The L-012 in dilute solution (above) contains a trace of horse radish peroxidase (HRP) to produce enhanced luminescence more quickly. The fact the reaction is better with HRP added, indicates that a peroxide (peroxynitrite ) is reacting with the HRP. When the STZ-HRP reaction oxidizes L-012 it produces almost a million counts/minute and the blue light is inhibited by 10 micromolar acetaminophen (Tylenol) etc.. This is a similar occurrence as when SIN-1 which generates peroxynitrite oxidizes L-012 to produce blue luminescence. Both of these luminescent reactions are inhibited by Tylenol and some other amino acids in 10 micromolar doses as previously mentioned because they destroy peroxynitrite since they are nitrated or oxidized by PN thus destroying peroxynitrite’s ability to react with L-012 creating inhibited luminescence.

We added a 10% solution of streptozotocin to an equal volume of DNA ladder solution from Invitrogen and incubated it for 30 minutes at 37C.and compared it using the same conditions of an untreated control DNA ladder sample dilute DNA ladder diluted in running buffer. Post incubation, ten microliters of each sample was placed in different wells of the agarose cassette. Plasmid DNA (g-WIZ-luc luciferase plasmid by Aldevron (6372 base pairs) treated with streptozotocin diluted in running buffer were incubated and placed in wells as above. The cassette has SYBR Safe dye incorporated into the 2% agarose gel for staining the DNA (yellow fluorescence). The samples are subjected to the same conditions of electricity specified by electrophoresis casette for 30 minutes and examined under short wave ultraviolet light and photographed. It is noted that streptozotocin damages the plasmid but not the ladder DNA (visually). It is well known that peroxynitrite follows this same damage pattern as STZ.

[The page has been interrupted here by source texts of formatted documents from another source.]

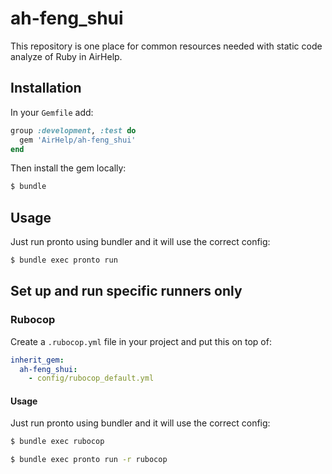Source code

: # ah-feng_shui

This repository is one place for common resources needed with static code analyze of Ruby in AirHelp.

## Installation

In your `Gemfile` add:

```ruby
group :development, :test do
  gem 'AirHelp/ah-feng_shui'
end
```

Then install the gem locally:

```bash
$ bundle 
```

## Usage

Just run pronto using bundler and it will use the correct config:

```bash
$ bundle exec pronto run
```

## Set up and run specific runners only

### Rubocop

Create a `.rubocop.yml` file in your project and put this on top of:

```yml
inherit_gem:
  ah-feng_shui:
    - config/rubocop_default.yml
```

#### Usage

Just run pronto using bundler and it will use the correct config:

```bash
$ bundle exec rubocop
```

```bash
$ bundle exec pronto run -r rubocop
```
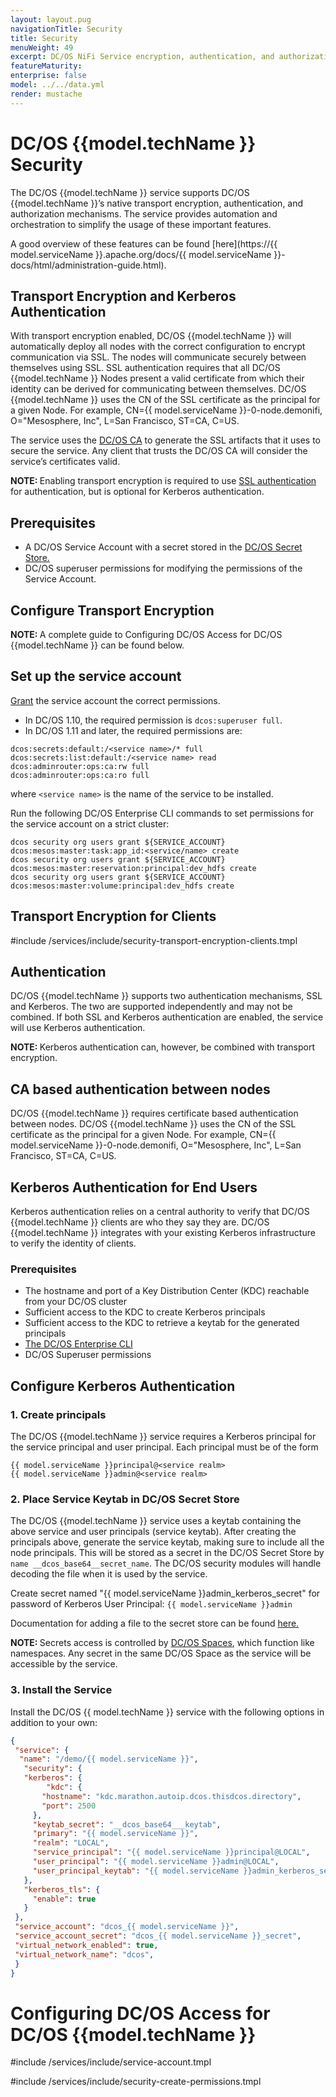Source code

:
 ```yaml
---
layout: layout.pug
navigationTitle: Security
title: Security
menuWeight: 49
excerpt: DC/OS NiFi Service encryption, authentication, and authorization
featureMaturity:
enterprise: false
model: ../../data.yml
render: mustache
---
```


# DC/OS {{model.techName }} Security

The DC/OS {{model.techName }} service supports DC/OS {{model.techName }}’s native transport encryption, authentication, and authorization mechanisms. The service provides automation and orchestration to simplify the usage of these important features.

A good overview of these features can be found  [here](https://{{ model.serviceName }}.apache.org/docs/{{ model.serviceName }}-docs/html/administration-guide.html).

## Transport Encryption and Kerberos Authentication
With transport encryption enabled, DC/OS {{model.techName }} will automatically deploy all nodes with the correct configuration to encrypt communication via SSL. The nodes will communicate securely between themselves using SSL. SSL authentication requires that all DC/OS {{model.techName }} Nodes present a valid certificate from which their identity can be derived for communicating between themselves.
DC/OS {{model.techName }} uses the CN of the SSL certificate as the principal for a given Node.
For example, CN={{ model.serviceName }}-0-node.demonifi, O="Mesosphere, Inc", L=San Francisco, ST=CA, C=US.

The service uses the [DC/OS CA](https://docs.mesosphere.com/latest/security/ent/tls-ssl/) to generate the SSL artifacts that it uses to secure the service. Any client that trusts the DC/OS CA will consider the service’s certificates valid.

<p class="message--note"><strong>NOTE: </strong>Enabling transport encryption is required to use <a href="https://docs.mesosphere.com/latest/security/ent/tls-ssl/">SSL authentication</a> for authentication, but is optional for Kerberos authentication.</p>

## Prerequisites
- A DC/OS Service Account with a secret stored in the [DC/OS Secret Store.](https://docs.mesosphere.com/latest/security/ent/service-auth/custom-service-auth/)
- DC/OS superuser permissions for modifying the permissions of the Service Account.

## Configure Transport Encryption

<p class="message--note"><strong>NOTE: </strong>A complete guide to Configuring DC/OS Access for DC/OS {{model.techName }} can be found below.</p>


## Set up the service account

[Grant](/mesosphere/dcos/latest/security/ent/perms-management/) the service account the correct permissions.
- In DC/OS 1.10, the required permission is `dcos:superuser full`.
- In DC/OS 1.11 and later, the required permissions are:
```shell
dcos:secrets:default:/<service name>/* full
dcos:secrets:list:default:/<service name> read
dcos:adminrouter:ops:ca:rw full
dcos:adminrouter:ops:ca:ro full
```
where `<service name>` is the name of the service to be installed.

Run the following DC/OS Enterprise CLI commands to set permissions for the service account on a strict cluster:

```shell
dcos security org users grant ${SERVICE_ACCOUNT} dcos:mesos:master:task:app_id:<service/name> create
dcos security org users grant ${SERVICE_ACCOUNT} dcos:mesos:master:reservation:principal:dev_hdfs create
dcos security org users grant ${SERVICE_ACCOUNT} dcos:mesos:master:volume:principal:dev_hdfs create
```

## Transport Encryption for Clients

#include /services/include/security-transport-encryption-clients.tmpl

## Authentication

DC/OS {{model.techName }} supports two authentication mechanisms, SSL and Kerberos. The two are supported independently and may not be combined. If both SSL and Kerberos authentication are enabled, the service will use Kerberos authentication.

<p class="message--note"><strong>NOTE: </strong>Kerberos authentication can, however, be combined with transport encryption.</p>

## CA based authentication between nodes

DC/OS {{model.techName }} requires certificate based authentication between nodes.
DC/OS {{model.techName }} uses the CN of the SSL certificate as the principal for a given Node.
For example, CN={{ model.serviceName }}-0-node.demonifi, O="Mesosphere, Inc", L=San Francisco, ST=CA, C=US.

## Kerberos Authentication for End Users

Kerberos authentication relies on a central authority to verify that DC/OS {{model.techName }} clients are who they say they are. DC/OS {{model.techName }} integrates with your existing Kerberos infrastructure to verify the identity of clients.

### Prerequisites
- The hostname and port of a Key Distribution Center (KDC) reachable from your DC/OS cluster
- Sufficient access to the KDC to create Kerberos principals
- Sufficient access to the KDC to retrieve a keytab for the generated principals
- [The DC/OS Enterprise CLI](/mesosphere/dcos/latest/cli/enterprise-cli/#installing-the-dcos-enterprise-cli)
- DC/OS Superuser permissions

## Configure Kerberos Authentication
### 1. Create principals

The DC/OS {{model.techName }} service requires a Kerberos principal for the service principal and user principal. Each principal must be of the form

   ```shell
   {{ model.serviceName }}principal@<service realm>
   {{ model.serviceName }}admin@<service realm>
   ```
### 2. Place Service Keytab in DC/OS Secret Store

The DC/OS {{model.techName }} service uses a keytab containing the above service and user principals (service keytab). After creating the principals above, generate the service keytab, making sure to include all the node principals. This will be stored as a secret in the DC/OS Secret Store by `name __dcos_base64__secret_name`. The DC/OS security modules will handle decoding the file when it is used by the service. 

Create secret named "{{ model.serviceName }}admin_kerberos_secret" for password of Kerberos User Principal: `{{ model.serviceName }}admin`

Documentation for adding a file to the secret store can be found [here.](/mesosphere/dcos/latest/security/ent/secrets/create-secrets/#creating-secrets-from-a-file-via-the-dcos-enterprise-cli)

<p class="message--note"><strong>NOTE: </strong>Secrets access is controlled by <a href="https://docs.mesosphere.com/latest/security/ent/#spaces-for-secrets">DC/OS Spaces</a>, which function like namespaces. Any secret in the same DC/OS Space as the service will be accessible by the service.</p>

### 3. Install the Service
Install the DC/OS {{ model.techName }} service with the following options in addition to your own:

   ```json
   {
    "service": {
     "name": "/demo/{{ model.serviceName }}",
      "security": {
      "kerberos": {
           "kdc": {
          "hostname": "kdc.marathon.autoip.dcos.thisdcos.directory",
          "port": 2500
        },
        "keytab_secret": "__dcos_base64___keytab",
        "primary": "{{ model.serviceName }}",
        "realm": "LOCAL",
        "service_principal": "{{ model.serviceName }}principal@LOCAL",
        "user_principal": "{{ model.serviceName }}admin@LOCAL",
        "user_principal_keytab": "{{ model.serviceName }}admin_kerberos_secret"
      },
      "kerberos_tls": {
        "enable": true
      }
    },
    "service_account": "dcos_{{ model.serviceName }}",
    "service_account_secret": "dcos_{{ model.serviceName }}_secret",
    "virtual_network_enabled": true,
    "virtual_network_name": "dcos",
    }
  }
   ```


# Configuring DC/OS Access for DC/OS {{model.techName }}

#include /services/include/service-account.tmpl

#include /services/include/security-create-permissions.tmpl
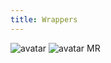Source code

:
 ```yaml
---
title: Wrappers
---
```


<div class="flex gap-24 items-end">
   <img class="vv-avatar vv-avatar--surface"
        src="https://api.dicebear.com/7.x/pixel-art/svg" 
        alt="avatar" 
        tabindex="0" />
    <span class="vv-avatar vv-avatar--surface">
        <img src="https://api.dicebear.com/7.x/identicon/svg" 
             alt="avatar" 
             tabindex="0">
    </span>
    <span class="vv-avatar" 
          role="img" 
          aria-label="Mario Rossi" 
          tabindex="0">
        MR
    </span>
</div>

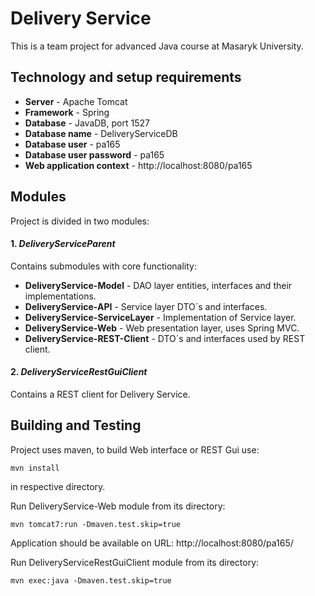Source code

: # Delivery Service

This is a team project for advanced Java course at Masaryk University.

## Technology and setup requirements

* __Server__ - Apache Tomcat
* __Framework__ - Spring
* __Database__ - JavaDB, port 1527
* __Database name__ - DeliveryServiceDB
* __Database user__ - pa165
* __Database user password__ - pa165
* __Web application context__ - http://localhost:8080/pa165

## Modules
Project is divided in two modules:
#### 1. _DeliveryServiceParent_ 
Contains submodules with core functionality:

* __DeliveryService-Model__ - DAO layer entities, interfaces and their implementations.
* __DeliveryService-API__ - Service layer DTO´s and interfaces.
* __DeliveryService-ServiceLayer__ - Implementation of Service layer.
* __DeliveryService-Web__ - Web presentation layer, uses Spring MVC.
* __DeliveryService-REST-Client__ - DTO´s and interfaces used by REST client.

#### 2. _DeliveryServiceRestGuiClient_ 
Contains a REST client for Delivery Service.

## Building and Testing

Project uses maven, to build Web interface or REST Gui use:
```
mvn install
```
in respective directory.

Run DeliveryService-Web module from its directory:
```
mvn tomcat7:run -Dmaven.test.skip=true
```
Application should be available on URL:
http://localhost:8080/pa165/

Run DeliveryServiceRestGuiClient module from its directory:
```
mvn exec:java -Dmaven.test.skip=true
```
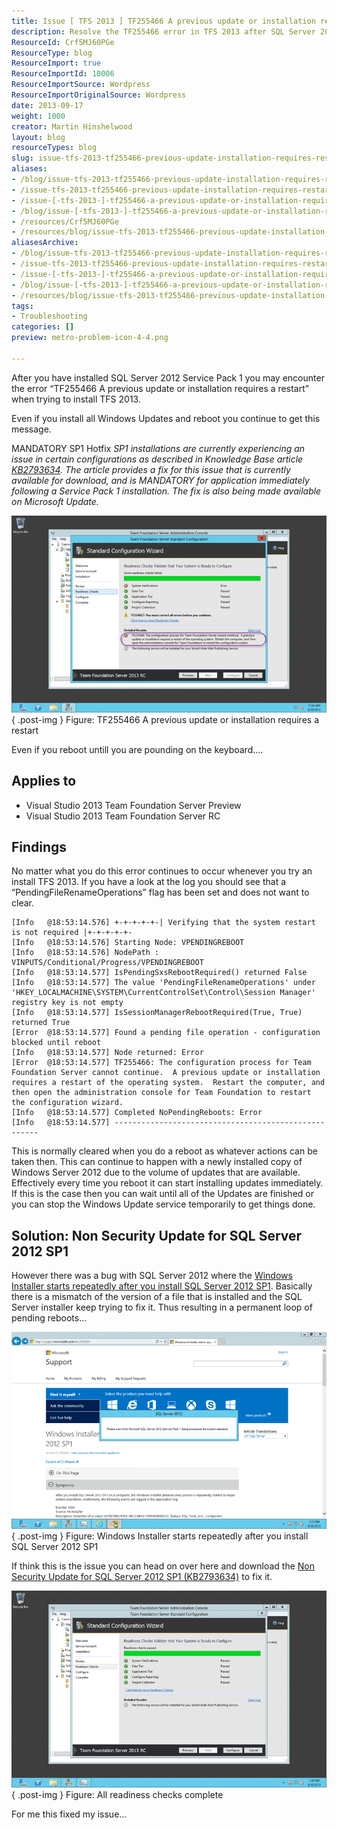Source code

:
 ```yaml
---
title: Issue [ TFS 2013 ] TF255466 A previous update or installation requires a restart
description: Resolve the TF255466 error in TFS 2013 after SQL Server 2012 SP1 installation. Discover solutions to clear pending reboots and ensure smooth setup.
ResourceId: Crf5MJ60PGe
ResourceType: blog
ResourceImport: true
ResourceImportId: 10006
ResourceImportSource: Wordpress
ResourceImportOriginalSource: Wordpress
date: 2013-09-17
weight: 1000
creator: Martin Hinshelwood
layout: blog
resourceTypes: blog
slug: issue-tfs-2013-tf255466-previous-update-installation-requires-restart
aliases:
- /blog/issue-tfs-2013-tf255466-previous-update-installation-requires-restart
- /issue-tfs-2013-tf255466-previous-update-installation-requires-restart
- /issue-[-tfs-2013-]-tf255466-a-previous-update-or-installation-requires-a-restart
- /blog/issue-[-tfs-2013-]-tf255466-a-previous-update-or-installation-requires-a-restart
- /resources/Crf5MJ60PGe
- /resources/blog/issue-tfs-2013-tf255466-previous-update-installation-requires-restart
aliasesArchive:
- /blog/issue-tfs-2013-tf255466-previous-update-installation-requires-restart
- /issue-tfs-2013-tf255466-previous-update-installation-requires-restart
- /issue-[-tfs-2013-]-tf255466-a-previous-update-or-installation-requires-a-restart
- /blog/issue-[-tfs-2013-]-tf255466-a-previous-update-or-installation-requires-a-restart
- /resources/blog/issue-tfs-2013-tf255466-previous-update-installation-requires-restart
tags:
- Troubleshooting
categories: []
preview: metro-problem-icon-4-4.png

---
```

After you have installed SQL Server 2012 Service Pack 1 you may encounter the error “TF255466 A previous update or installation requires a restart” when trying to install TFS 2013.

Even if you install all Windows Updates and reboot you continue to get this message.

MANDATORY SP1 Hotfix _SP1 installations are currently experiencing an issue in certain configurations as described in Knowledge Base article [KB2793634](http://support.microsoft.com/kb/2793634). The article provides a fix for this issue that is currently available for download, and is MANDATORY for application immediately following a Service Pack 1 installation. The fix is also being made available on Microsoft Update._

![image](images/image13-1-1.png "image")  
{ .post-img }
Figure: TF255466 A previous update or installation requires a restart

Even if you reboot untill you are pounding on the keyboard....

## Applies to

- Visual Studio 2013 Team Foundation Server Preview
- Visual Studio 2013 Team Foundation Server RC

## Findings

No matter what you do this error continues to occur whenever you try an install TFS 2013. If you have a look at the log you should see that a “PendingFileRenameOperations” flag has been set and does not want to clear.

```
[Info   @18:53:14.576] +-+-+-+-+-| Verifying that the system restart is not required |+-+-+-+-+-
[Info   @18:53:14.576] Starting Node: VPENDINGREBOOT
[Info   @18:53:14.576] NodePath : VINPUTS/Conditional/Progress/VPENDINGREBOOT
[Info   @18:53:14.577] IsPendingSxsRebootRequired() returned False
[Info   @18:53:14.577] The value 'PendingFileRenameOperations' under 'HKEY_LOCALMACHINE\SYSTEM\CurrentControlSet\Control\Session Manager' registry key is not empty
[Info   @18:53:14.577] IsSessionManagerRebootRequired(True, True) returned True
[Error  @18:53:14.577] Found a pending file operation - configuration blocked until reboot
[Info   @18:53:14.577] Node returned: Error
[Error  @18:53:14.577] TF255466: The configuration process for Team Foundation Server cannot continue.  A previous update or installation requires a restart of the operating system.  Restart the computer, and then open the administration console for Team Foundation to restart the configuration wizard.
[Info   @18:53:14.577] Completed NoPendingReboots: Error
[Info   @18:53:14.577] -----------------------------------------------------
```

This is normally cleared when you do a reboot as whatever actions can be taken then. This can continue to happen with a newly installed copy of Windows Server 2012 due to the volume of updates that are available. Effectively every time you reboot it can start installing updates immediately. If this is the case then you can wait until all of the Updates are finished or you can stop the Windows Update service temporarily to get things done.

## Solution: Non Security Update for SQL Server 2012 SP1

However there was a bug with SQL Server 2012 where the [Windows Installer starts repeatedly after you install SQL Server 2012 SP1](http://support.microsoft.com/kb/2793634). Basically there is a mismatch of the version of a file that is installed and the SQL Server installer keep trying to fix it. Thus resulting in a permanent loop of pending reboots…

![image](images/image14-2-2.png "image")  
{ .post-img }
Figure: Windows Installer starts repeatedly after you install SQL Server 2012 SP1

If think this is the issue you can head on over here and download the [Non Security Update for SQL Server 2012 SP1 (KB2793634)](http://www.microsoft.com/en-us/download/details.aspx?id=36215) to fix it.

![image](images/image15-3-3.png "image")  
{ .post-img }
Figure: All readiness checks complete

For me this fixed my issue…
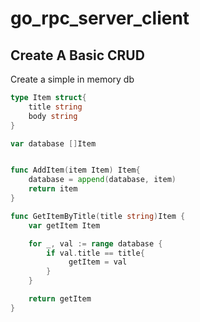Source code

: # go_rpc_server_client


## Create A Basic CRUD

Create a simple in memory db
```go
type Item struct{
    title string
    body string
}

var database []Item


func AddItem(item Item) Item{
    database = append(database, item)
    return item
}

func GetItemByTitle(title string)Item {
	var getItem Item

	for _, val := range database {
		if val.title == title{
			 getItem = val
		}
	}

	return getItem
}

```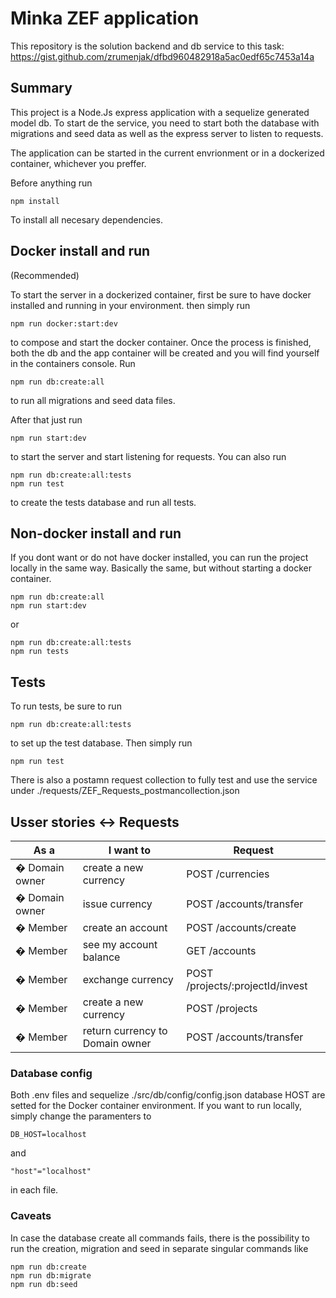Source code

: # Minka ZEF application

This repository is the solution backend and db service to this task:
https://gist.github.com/zrumenjak/dfbd960482918a5ac0edf65c7453a14a

## Summary

This project is a Node.Js express application with a sequelize generated model db. 
To start de the service, you need to start both the database with migrations and seed data as well as the express server to listen to requests.

The application can be started in the current envrionment or in a dockerized container, whichever you preffer.

Before anything run
```
npm install
```
To install all necesary dependencies.


## Docker install and run
(Recommended)

To start the server in a dockerized container, first be sure to have docker installed and running in your environment.
then simply run
```
npm run docker:start:dev
```
to compose and start the docker container.
Once the process is finished, both the db and the app container will be created and you will find yourself in the containers console. Run 
```
npm run db:create:all
```
to run all migrations and seed data files.

After that just run
```
npm run start:dev
```
to start the server and start listening for requests.
You can also run 
```
npm run db:create:all:tests
npm run test
```
to create the tests database and run all tests.

## Non-docker install and run

If you dont want or do not have docker installed, you can run the project locally in the same way.
Basically the same, but without starting a docker container.
```
npm run db:create:all
npm run start:dev
```
or
```
npm run db:create:all:tests
npm run tests
```

## Tests

To run tests, be sure to run
```
npm run db:create:all:tests
```
to set up the test database. Then simply run
```
npm run test
```

There is also a postamn request collection to fully test and use the service under
./requests/ZEF_Requests_postmancollection.json

## Usser stories <-> Requests
| As a             | I want to                            | Request                                       |
| -----------------| ------------------------------------ | --------------------------------------------- |
| � Domain owner   | create a new  currency	              | POST /currencies                              |
| � Domain owner   | issue currency	                      | POST /accounts/transfer                        |
| � Member         | create an account                    | POST /accounts/create                          |
| � Member         | see my account balance               | GET /accounts                                 |
| � Member         | exchange currency                    | POST /projects/:projectId/invest               |
| � Member         | create a new currency                | POST /projects                                |
| � Member         | return currency to Domain owner      | POST /accounts/transfer
### Database config
Both .env files and sequelize ./src/db/config/config.json database HOST are setted for the Docker container environment.
If you want to run locally, simply change the paramenters to
```
DB_HOST=localhost
```
and 
```
"host"="localhost"
```
in each file. 
### Caveats

In case the database create all commands fails, there is the possibility to run the creation, migration and seed in separate singular commands like
```
npm run db:create
npm run db:migrate
npm run db:seed
```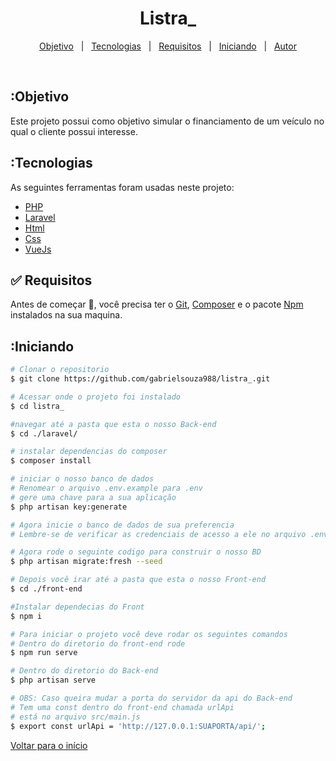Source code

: 

<h1 align="center">Listra_</h1>

<p align="center">
  <a href="#Objetivo">Objetivo</a> &#xa0; | &#xa0; 
  <a href="#Tecnologias">Tecnologias</a> &#xa0; | &#xa0;
  <a href="#Requisitos">Requisitos</a> &#xa0; | &#xa0;
  <a href="#Iniciando">Iniciando</a> &#xa0; | &#xa0;
  <a href="https://github.com/gabrielsouza988" target="_blank">Autor</a>
</p>

<br>

## :Objetivo ##

Este projeto possui como objetivo simular o financiamento de um veículo no qual o cliente possui interesse.

## :Tecnologias ##

As seguintes ferramentas foram usadas neste projeto:

- [PHP](https://www.php.net/)
- [Laravel](https://laravel.com/)
- [Html](https://developer.mozilla.org/pt-BR/docs/Web/HTML/)
- [Css](https://devdocs.io/css/)
- [VueJs](https://vuejs.org/)

## :white_check_mark: Requisitos ##

Antes de começar :checkered_flag:, você precisa ter o [Git](https://git-scm.com), [Composer](https://getcomposer.org/) e o pacote [Npm](https://nodejs.org/en/docs/) instalados na sua maquina.

## :Iniciando ##

```bash
# Clonar o repositorio
$ git clone https://github.com/gabrielsouza988/listra_.git

# Acessar onde o projeto foi instalado
$ cd listra_

#navegar até a pasta que esta o nosso Back-end
$ cd ./laravel/

# instalar dependencias do composer
$ composer install

# iniciar o nosso banco de dados
# Renomear o arquivo .env.example para .env
# gere uma chave para a sua aplicação
$ php artisan key:generate

# Agora inicie o banco de dados de sua preferencia
# Lembre-se de verificar as credenciais de acesso a ele no arquivo .env

# Agora rode o seguinte codigo para construir o nosso BD
$ php artisan migrate:fresh --seed

# Depois você irar até a pasta que esta o nosso Front-end
$ cd ./front-end

#Instalar dependecias do Front
$ npm i

# Para iniciar o projeto você deve rodar os seguintes comandos
# Dentro do diretorio do front-end rode
$ npm run serve

# Dentro do diretorio do Back-end
$ php artisan serve

# OBS: Caso queira mudar a porta do servidor da api do Back-end
# Tem uma const dentro do front-end chamada urlApi
# está no arquivo src/main.js
$ export const urlApi = 'http://127.0.0.1:SUAPORTA/api/';

```

<a href="#top">Voltar para o início</a>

Sprague Dawley rats were purchased from a local supplier and all animal work was done according to rules of the Animal Care Committee of the West Virginia University Medical School. We made handling animals with the same special care as if these were our own pets. For example, we would use surface/topical anesthesia, if we were to draw blood samples for glucose assay so the animal would receive minimal pain from the 27 gage needle. The animals in this study weighed about 300 grams. Eight rats were injected subcutaneously with a mixture of 0.5 ml STZ at 30 mg/kg dissolved in PBS, pH=7.4 with carboxy-PTIO equimolar to STZ also dissolved in PBS. Simultaneously, 6 rats were injected with STZ only at 0.5ml at a concentration of 30 mg/kg -so they would become partially diabetic i.e; type 2 like diabetic but would not need insulin injections to stay alive nor would they lose weight during the yearly course of the experiment.. Six rats were injected with similar amounts of saline but without STZ or drugs so that they would not become diabetic and would represent normal rats.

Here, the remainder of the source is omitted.